Hopefully, some of this confusion will be alleviated later today when the Federal Reserve meets to give its decision on rates and possibly let investors in on what the bank is planning to do in order to boost the economy in the near-term. Some investors are looking for the Bank to expand its Treasury buying program in order to keep rates low and make borrowing cheaper for consumers and businesses. If the Bank decides to increase its purchases it could help to boost Treasury ETFs and keep them elevated for the foreseeable future [see Long Term Bond ETFs: One Heck Of A Rally].

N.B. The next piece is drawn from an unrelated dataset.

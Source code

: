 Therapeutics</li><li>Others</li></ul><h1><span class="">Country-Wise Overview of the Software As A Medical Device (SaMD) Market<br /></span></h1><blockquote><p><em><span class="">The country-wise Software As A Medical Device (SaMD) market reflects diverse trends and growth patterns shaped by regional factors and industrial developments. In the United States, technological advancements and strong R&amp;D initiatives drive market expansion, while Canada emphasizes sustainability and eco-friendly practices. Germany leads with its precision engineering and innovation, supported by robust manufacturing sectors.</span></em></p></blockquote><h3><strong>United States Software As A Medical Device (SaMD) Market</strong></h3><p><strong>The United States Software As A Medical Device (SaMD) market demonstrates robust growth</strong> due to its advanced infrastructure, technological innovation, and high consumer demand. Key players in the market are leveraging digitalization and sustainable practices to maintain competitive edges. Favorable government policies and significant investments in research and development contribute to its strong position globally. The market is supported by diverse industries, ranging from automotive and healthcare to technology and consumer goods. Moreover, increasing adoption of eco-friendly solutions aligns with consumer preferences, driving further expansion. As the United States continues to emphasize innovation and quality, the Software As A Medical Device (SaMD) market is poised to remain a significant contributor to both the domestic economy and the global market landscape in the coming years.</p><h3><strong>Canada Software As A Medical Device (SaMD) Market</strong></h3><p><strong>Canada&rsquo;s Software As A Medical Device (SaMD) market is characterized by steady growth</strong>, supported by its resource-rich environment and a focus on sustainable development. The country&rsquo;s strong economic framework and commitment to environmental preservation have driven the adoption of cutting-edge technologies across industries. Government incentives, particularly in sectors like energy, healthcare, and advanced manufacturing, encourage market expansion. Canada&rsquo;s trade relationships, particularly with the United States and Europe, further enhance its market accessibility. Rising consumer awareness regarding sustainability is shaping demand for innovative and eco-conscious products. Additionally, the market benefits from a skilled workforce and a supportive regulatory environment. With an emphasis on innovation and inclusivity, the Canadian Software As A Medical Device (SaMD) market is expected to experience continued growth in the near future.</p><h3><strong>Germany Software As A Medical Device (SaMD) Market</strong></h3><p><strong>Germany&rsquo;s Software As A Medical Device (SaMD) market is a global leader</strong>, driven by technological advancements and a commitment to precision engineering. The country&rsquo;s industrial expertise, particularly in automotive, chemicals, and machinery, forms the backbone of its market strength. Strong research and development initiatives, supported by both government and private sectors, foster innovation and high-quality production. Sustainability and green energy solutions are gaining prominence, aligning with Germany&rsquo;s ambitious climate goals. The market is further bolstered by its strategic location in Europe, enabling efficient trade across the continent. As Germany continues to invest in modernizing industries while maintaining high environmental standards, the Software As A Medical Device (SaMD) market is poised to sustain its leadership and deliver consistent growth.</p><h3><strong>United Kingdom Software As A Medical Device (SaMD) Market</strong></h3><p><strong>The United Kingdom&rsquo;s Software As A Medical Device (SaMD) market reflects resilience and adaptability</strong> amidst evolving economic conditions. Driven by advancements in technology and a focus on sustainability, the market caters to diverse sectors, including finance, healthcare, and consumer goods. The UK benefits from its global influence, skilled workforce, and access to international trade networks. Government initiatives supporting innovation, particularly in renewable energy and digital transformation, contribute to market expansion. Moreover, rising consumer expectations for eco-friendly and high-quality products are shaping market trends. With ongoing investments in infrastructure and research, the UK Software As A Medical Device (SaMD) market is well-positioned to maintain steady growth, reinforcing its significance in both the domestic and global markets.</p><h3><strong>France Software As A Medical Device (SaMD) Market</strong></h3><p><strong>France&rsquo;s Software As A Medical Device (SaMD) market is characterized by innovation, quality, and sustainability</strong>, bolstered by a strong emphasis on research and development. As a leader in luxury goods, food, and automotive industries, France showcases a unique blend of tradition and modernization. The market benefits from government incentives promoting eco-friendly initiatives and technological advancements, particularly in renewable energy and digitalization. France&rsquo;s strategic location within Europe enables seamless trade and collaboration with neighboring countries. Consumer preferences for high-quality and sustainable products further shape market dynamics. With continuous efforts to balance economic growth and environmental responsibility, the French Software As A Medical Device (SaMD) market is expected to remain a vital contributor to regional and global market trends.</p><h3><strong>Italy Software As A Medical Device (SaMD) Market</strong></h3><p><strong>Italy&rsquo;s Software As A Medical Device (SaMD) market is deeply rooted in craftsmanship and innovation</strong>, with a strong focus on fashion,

However, some believe that this policy move seems unlikely given that the economy has not deteriorated significantly from the Bank’s last meeting in August. “I think there is the real risk the Treasury market will be disappointed by the lack of further action from the Fed and we could push to higher rates,” said Christian Cooper, senior rates trader in New York at Jefferies & Co. “Certainly the possibility of a growth outlook downgrade would be supportive of Treasurys but I think the absence of additional accommodation will be the key driver of price action tomorrow and for the remainder of the week.”
Due to this meeting, we look for the iShares Barclays 20 Year Treasury Bond Fund (TLT) to be in focus later today, as any hints at further easing measures are likely to greatly impact this extremely popular Treasury bond fund. TLT holds 13 securities in total with the vast majority of its holdings possessing coupon payments of between 4%-5%. The fund has been on quite the run over so far in 2010 having posted a gain of 13.8% since the start of the year. However, the fund has slumped as of late thanks to investors’ increased risk appetite and low Treasury yields which has helped to push the fund down 3.6% over the past month. Should Bernanke and Co. announce any bold steps later today look for it to be a very interesting day for the Treasury market and its corresponding ETFs [read Treasury ETFs: Filling In The Duration Spectrum].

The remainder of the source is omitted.